## Your assignment
What you give back from the listing below should be an exact copy of the lines from the one with "24 • Cambridgeshire, UK" down to the one with "should be => 'DML iS reaLly CoOl'", and it should contain no pictures.
[Dataset records — start]
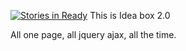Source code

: [![Stories in Ready](https://badge.waffle.io/HoffsMH/idea-box2.png?label=ready&title=Ready)](https://waffle.io/HoffsMH/idea-box2)
This is Idea box 2.0

All one page, all jquery ajax, all the time.
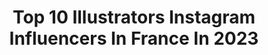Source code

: ---
title: Top 10 Illustrators Instagram Influencers In France In 2023
description: >-
  Find top illustrators Instagram influencers in France in 2023. Most popular hashtags: #illustration #digitalart #art.
platform: Instagram
hits: 334
text_top: Analyze the top-rated Instagram profiles on inBeat.
text_bottom: Our platform has 334 Instagram influencers like this in France for you to contact.
profiles:
  - username: "richartiste"
    fullname: >-
      Richard Méril
    bio: >-
      French West Indies Artist🇫🇷🇬🇧 •Storyboard Artist / Illustrator 📍 Based in Paris
    location: "France"
    followers: 22499
    engagement: 874
    commentsToLikes: 0.082948
    id: ck5q5a0ebrz3j0i11vf3lbh3g
    verified: false
    hashtags: "#illustration, #artist, #visualart, #sixfanartschallenge"
  - username: "neverlandqueen5"
    fullname: >-
      MANON LEFEBVRE CASTRO 🍙
    bio: >-
      • NLQ5 • Model @wildmgmt Illustrator @manonlefebvrecastro (๑･̑◡･̑๑) ☻ ♄ ✿
    location: "France"
    followers: 18696
    engagement: 580
    commentsToLikes: 0.048020
    id: ck0w70049b2vz0i19t8dg7ysj
    verified: false
    hashtags: ""
  - username: "marinelebourch"
    fullname: >-
      Marine Le Bourch
    bio: >-
      Illustrator & Art director | Paris | Bordeaux ☀️ ⚡ Freelance & Founder of @studio.aime 🐍 Member of @collectif.medusae 🖍 DM for commissions
    location: "France"
    followers: 3075
    engagement: 999
    commentsToLikes: 0.072995
    id: ckf5x3embu7sk0j23a45acz62
    verified: false
    hashtags: "#illustration, #womenempowerment, #sisters, #women"
  - username: "apollinethibault"
    fullname: >-
      Apolline
    bio: >-
      Photographer - Illustrator✨ Film & digital Represented by @journey.std How I edit my pictures & my art👇🏻
    location: "France"
    followers: 90508
    engagement: 233
    commentsToLikes: 0.011062
    id: ck5cjl08ruxzd0i11ws0542jf
    verified: false
    hashtags: "#partenariat, #madedesign, #caudalie, #35mmfilm"
  - username: "joan_harlow_gardner"
    fullname: >-
      Joan Harlow Gardner
    bio: >-
      -Dirty Thirties- French & Parisian 1930s Lover Illustrator Account 👉 @calista_harlow_artist
    location: "France"
    followers: 29286
    engagement: 348
    commentsToLikes: 0.015692
    id: ck9hb6sz1fmhb0j78qbqbi0w7
    verified: false
    hashtags: "#ootd, #brunette, #glamour, #italy"
  - username: "tejas_illustrator"
    fullname: >-
      Tejas illustrator🔥
    bio: >-
      Work Hard Dream Big 🇮🇳 • DM FOR PAID💰WORK @harrshad_ • Vector art | Caricaturist | logo▼ 📍 Mumbai #tejas_illustrator
    location: "France"
    followers: 105608
    engagement: 549
    commentsToLikes: 0.036157
    id: ck9wh5hfmwcc70j78ux7w6mjj
    verified: false
    hashtags: "#brands, #arts, #reactionboi, #gamer"
  - username: "houseof_jbg"
    fullname: >-
      JBG
    bio: >-
      • Illustrator/Artist • Paris 🇫🇷 • LGBT/Queer/Drag 🏳️‍🌈🏳️‍⚧️ • Commissions: DM or email / Requests:❌ • Prints/tshirts/merch: threadless #houseofjbg
    location: "France"
    followers: 18077
    engagement: 296
    commentsToLikes: 0.045489
    id: ck5c53q332nyc0i11whbuj2de
    verified: false
    hashtags: "#portrait, #illustration, #artist, #illustrationoftheday"
  - username: "abiparmenter"
    fullname: >-
      Abi
    bio: >-
      24 • Cambridgeshire, UK 🇬🇧 ✖️ Graphic Designer & Illustrator ✖️ Freelance Model – DM for dates & rates
    location: "France"
    followers: 2496
    engagement: 965
    commentsToLikes: 0.055120
    id: ck6tni2409vvj0j714h6rh592
    verified: false
    hashtags: ""
  - username: "amaysancha"
    fullname: >-
      Emma Sánchez Porez
    bio: >-
      ✨ Freelance illustrator from France | 22 yo ✨ Creator of Amay Sancha Shop #amaysancha ✨ Illustrations, bookmarks, pin's, stationery... Shop now ↓
    location: "France"
    followers: 20347
    engagement: 908
    commentsToLikes: 0.038777
    id: ck5zxlij288ih0i146wcjxo2a
    verified: false
    hashtags: "#digitalillustration, #witchtober, #amaysancha, #catillustration"
  - username: "emiliecsz"
    fullname: >-
      Emilie Casiez
    bio: >-
      🇫🇷 & 🇯🇵 Nigel Cabourn woman UK Head designer - vintage hunter - travel addict - Illustrator - foodie - No filters
    location: "France"
    followers: 21801
    engagement: 221
    commentsToLikes: 0.015844
    id: ck5cd1dxuid9k0i11sgeiqvbh
    verified: false
    hashtags: "#mood, #tb, #denim, #authentic"
---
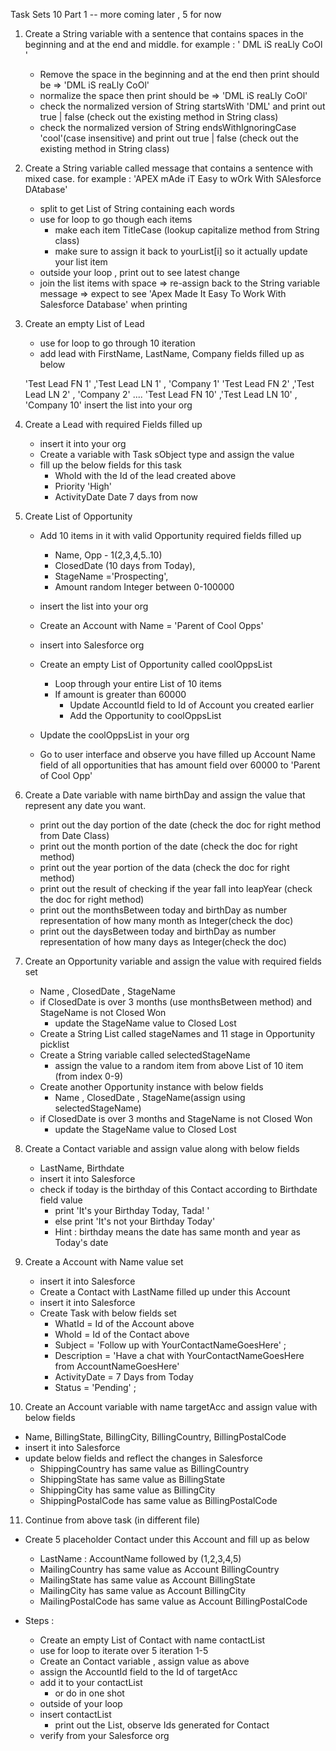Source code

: Task Sets 10  Part 1  -- more coming later , 5 for now

1. Create a String variable with a sentence that contains spaces in the beginning and at the end and middle. 
for example : '  DML   iS reaLly CoOl   '
   - Remove the space in the beginning and at the end then print 
         should be => 'DML   iS reaLly CoOl'
   - normalize the space then print 
         should be => 'DML iS reaLly CoOl'
   - check the normalized version of String startsWith 'DML' and print out true | false  (check out the existing method in String class)
   - check the normalized version of String endsWithIgnoringCase 'cool'(case insensitive) and print out true | false  (check out the existing method in String class)

2. Create a String variable called message that contains a sentence with mixed case. 
for example : 'APEX mAde iT Easy to wOrk With SAlesforce DAtabase'
   - split to get List of String containing each words
   - use for loop to go though each items
      - make each item TitleCase (lookup capitalize method from String class)
      - make sure to assign it back to yourList[i] so it actually update your list item
   - outside your loop , print out to see latest change
   - join the list items with space 
      => re-assign back to the String variable message
      => expect to see 'Apex Made It Easy To Work With Salesforce Database' when printing 

3. Create an empty List of Lead
   - use for loop to go through 10 iteration 
   - add lead with FirstName, LastName, Company fields filled up as below
     
   'Test Lead FN 1' ,'Test Lead LN 1' , 'Company 1'
   'Test Lead FN 2' ,'Test Lead LN 2' , 'Company 2'
   ....
   'Test Lead FN 10' ,'Test Lead LN 10' , 'Company 10'
   insert the list into your org
  

4. Create a Lead with required Fields filled up 
   - insert it into your org 
   - Create a variable with Task sObject type and assign the value 
   - fill up the below fields for this task
      - WhoId with the Id of the lead created above 
      - Priority 'High'
      - ActivityDate  Date 7 days from now 

5. Create List of Opportunity 
   - Add 10 items in it with valid Opportunity required fields filled up 
      - Name,  Opp - 1(2,3,4,5..10)
      - ClosedDate (10 days from Today), 
      - StageName ='Prospecting', 
      - Amount  random Integer between 0-100000
   - insert the list into your org 

   - Create an Account with Name = 'Parent of Cool Opps'
   - insert into Salesforce org 

   - Create an empty List of Opportunity called coolOppsList
      - Loop through your entire List of 10 items 
      - If amount is greater than 60000
         - Update AccountId field to Id of Account you created earlier
         - Add the Opportunity to coolOppsList

   - Update the coolOppsList in your org 
   - Go to user interface and observe you have filled up Account Name field of all opportunities that has amount field over 60000 to 'Parent of Cool Opp'


6. Create a Date variable with name birthDay and assign the value that represent any date you want.
   - print out the day portion of the date (check the doc for right method from Date Class)
   - print out the month portion of the date (check the doc for right method)
   - print out the year portion of the data (check the doc for right method)
   - print out the result of checking if the year fall into leapYear (check the doc for right method)
   - print out the monthsBetween today and birthDay as number representation of how many month as Integer(check the doc)
   - print out the daysBetween today and birthDay as number representation of how many days as Integer(check the doc)

7. Create an Opportunity variable and assign the value with required fields set 
   - Name , ClosedDate , StageName
   - if ClosedDate is over 3 months (use monthsBetween method) and StageName is not Closed Won 
      - update the StageName value to Closed Lost 
   - Create a String List called stageNames and 11 stage in Opportunity picklist
   - Create a String variable called selectedStageName
      - assign the value to a random item from above List of 10 item (from index 0-9)
   - Create another Opportunity instance with below fields
      - Name , ClosedDate , StageName(assign using selectedStageName)
   -  if ClosedDate is over 3 months and StageName is not Closed Won 
      - update the StageName value to Closed Lost 

8. Create a Contact variable and assign value along with below fields 
   - LastName, Birthdate
   - insert it into Salesforce 
   - check if today is the birthday of this Contact according to Birthdate field value
      - print 'It's your Birthday Today, Tada! '
      - else print 'It's not your Birthday Today'
      - Hint : birthday means the date has same month and year as Today's date

9. Create a Account with Name value set 
   - insert it into Salesforce
   - Create a Contact with LastName filled up under this Account
   - insert it into Salesforce
   - Create Task with below fields set 
      - WhatId = Id of the Account above
      - WhoId  = Id of the Contact above 
      - Subject = 'Follow up with YourContactNameGoesHere' ; 
      - Description = 'Have a chat with YourContactNameGoesHere from AccountNameGoesHere'
      - ActivityDate = 7 Days from Today
      - Status = 'Pending' ;

10. Create an Account variable with name targetAcc and assign value with below fields 
   - Name, BillingState, BillingCity, BillingCountry, BillingPostalCode
   - insert it into Salesforce
   - update below fields and reflect the changes in Salesforce
      - ShippingCountry     has same value as BillingCountry
      - ShippingState       has same value as BillingState
      - ShippingCity        has same value as BillingCity
      - ShippingPostalCode  has same value as BillingPostalCode


11. Continue from above task (in different file)
   - Create 5 placeholder Contact under this Account and fill up as below
      - LastName : AccountName followed by (1,2,3,4,5)
      - MailingCountry     has same value as Account BillingCountry
      - MailingState       has same value as Account BillingState
      - MailingCity        has same value as Account BillingCity
      - MailingPostalCode  has same value as Account BillingPostalCode

   - Steps : 
      - Create an empty List of Contact with name contactList
      - use for loop to iterate over 5 iteration 1-5
      - Create an Contact variable , assign value as above 
      - assign the AccountId field to the Id of targetAcc
      - add it to your contactList
         - or do in one shot
      - outside of your loop
      - insert contactList
         - print out the List, observe Ids generated for Contact
      - verify from your Salesforce org 
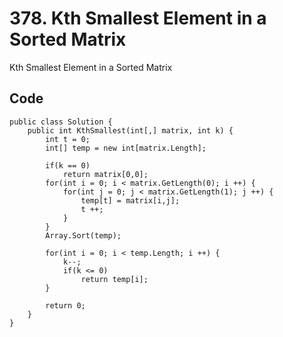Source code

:# 378. Kth Smallest Element in a Sorted Matrix
Kth Smallest Element in a Sorted Matrix

## Code
    public class Solution {
        public int KthSmallest(int[,] matrix, int k) {
            int t = 0;
            int[] temp = new int[matrix.Length];
            
            if(k == 0)
                return matrix[0,0];
            for(int i = 0; i < matrix.GetLength(0); i ++) {
                for(int j = 0; j < matrix.GetLength(1); j ++) {
                    temp[t] = matrix[i,j];
                    t ++;
                }
            }
            Array.Sort(temp);
            
            for(int i = 0; i < temp.Length; i ++) {
                k--;
                if(k <= 0)
                    return temp[i];
            }
            
            return 0;
        }
    }
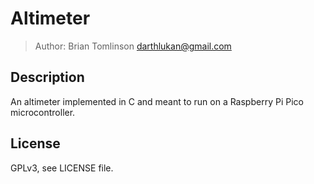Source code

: # Altimeter
> Author: Brian Tomlinson <darthlukan@gmail.com>

## Description

An altimeter implemented in C and meant to run on a Raspberry Pi Pico
microcontroller.

## License
GPLv3, see LICENSE file.
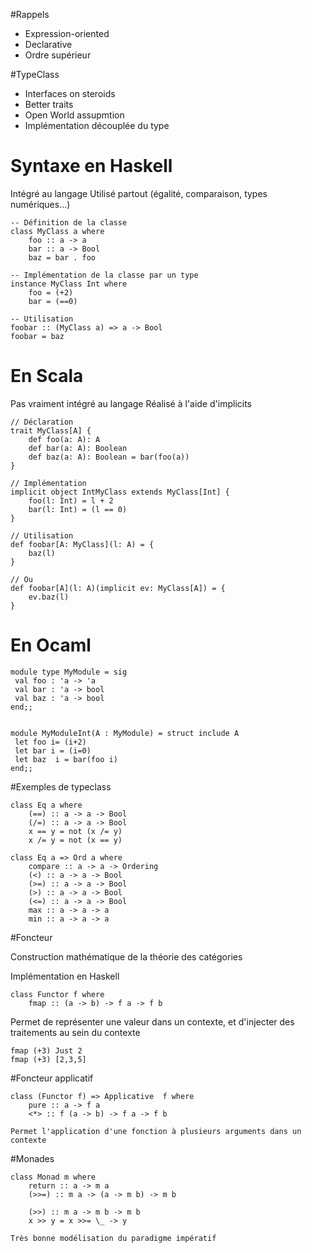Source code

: #Rappels

- Expression-oriented
- Declarative
- Ordre supérieur

#TypeClass

- Interfaces on steroids
- Better traits
- Open World assupmtion
- Implémentation découplée du type

# Syntaxe en Haskell
Intégré au langage
Utilisé partout (égalité, comparaison, types numériques...)

    -- Définition de la classe
    class MyClass a where
        foo :: a -> a
        bar :: a -> Bool
        baz = bar . foo

    -- Implémentation de la classe par un type
    instance MyClass Int where
        foo = (+2)
        bar = (==0)

    -- Utilisation
    foobar :: (MyClass a) => a -> Bool
    foobar = baz

# En Scala
Pas vraiment intégré au langage
Réalisé à l'aide d'implicits

    // Déclaration
    trait MyClass[A] {
        def foo(a: A): A
        def bar(a: A): Boolean
        def baz(a: A): Boolean = bar(foo(a))
    }

    // Implémentation
    implicit object IntMyClass extends MyClass[Int] {
        foo(l: Int) = l + 2
        bar(l: Int) = (l == 0)
    }

    // Utilisation
    def foobar[A: MyClass](l: A) = {
        baz(l)
    }

    // Ou
    def foobar[A](l: A)(implicit ev: MyClass[A]) = {
        ev.baz(l)
    }

# En Ocaml

    module type MyModule = sig
     val foo : 'a -> 'a
     val bar : 'a -> bool
     val baz : 'a -> bool
    end;;


    module MyModuleInt(A : MyModule) = struct include A
     let foo i= (i+2)
     let bar i = (i=0)
     let baz  i = bar(foo i)
    end;;
 



#Exemples de typeclass

    class Eq a where
        (==) :: a -> a -> Bool
        (/=) :: a -> a -> Bool
        x == y = not (x /= y)
        x /= y = not (x == y)

    class Eq a => Ord a where
        compare :: a -> a -> Ordering
        (<) :: a -> a -> Bool
        (>=) :: a -> a -> Bool
        (>) :: a -> a -> Bool
        (<=) :: a -> a -> Bool
        max :: a -> a -> a
        min :: a -> a -> a

#Foncteur

Construction mathématique de la théorie des catégories

Implémentation en Haskell

    class Functor f where
        fmap :: (a -> b) -> f a -> f b

Permet de représenter une valeur dans un contexte, et d'injecter des
traitements au sein du contexte

    fmap (+3) Just 2
    fmap (+3) [2,3,5]


#Foncteur applicatif

    class (Functor f) => Applicative  f where
        pure :: a -> f a
        <*> :: f (a -> b) -> f a -> f b

    Permet l'application d'une fonction à plusieurs arguments dans un contexte


#Monades

    class Monad m where
        return :: a -> m a
        (>>=) :: m a -> (a -> m b) -> m b

        (>>) :: m a -> m b -> m b
        x >> y = x >>= \_ -> y

    Très bonne modélisation du paradigme impératif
[Dataset records — finish]
## Solution below
      24 • Cambridgeshire, UK 🇬🇧 ✖️ Graphic Designer & Illustrator ✖️ Freelance Model – DM for dates & rates
    location: "France"
    followers: 2496
    engagement: 965
    commentsToLikes: 0.055120
    id: ck6tni2409vvj0j714h6rh592
    verified: false
    hashtags: ""
  - username: "amaysancha"
    fullname: >-
      Emma Sánchez Porez
    bio: >-
      ✨ Freelance illustrator from France | 22 yo ✨ Creator of Amay Sancha Shop #amaysancha ✨ Illustrations, bookmarks, pin's, stationery... Shop now ↓
    location: "France"
    followers: 20347
    engagement: 908
    commentsToLikes: 0.038777
    id: ck5zxlij288ih0i146wcjxo2a
    verified: false
    hashtags: "#digitalillustration, #witchtober, #amaysancha, #catillustration"
  - username: "emiliecsz"
    fullname: >-
      Emilie Casiez
    bio: >-
      🇫🇷 & 🇯🇵 Nigel Cabourn woman UK Head designer - vintage hunter - travel addict - Illustrator - foodie - No filters
    location: "France"
    followers: 21801
    engagement: 221
    commentsToLikes: 0.015844
    id: ck5cd1dxuid9k0i11sgeiqvbh
    verified: false
    hashtags: "#mood, #tb, #denim, #authentic"
---
Source code

: Task Sets 10  Part 1  -- more coming later , 5 for now

1. Create a String variable with a sentence that contains spaces in the beginning and at the end and middle. 
for example : '  DML   iS reaLly CoOl   '
   - Remove the space in the beginning and at the end then print 
         should be => 'DML   iS reaLly CoOl'
   - normalize the space then print 
         should be => 'DML iS reaLly CoOl'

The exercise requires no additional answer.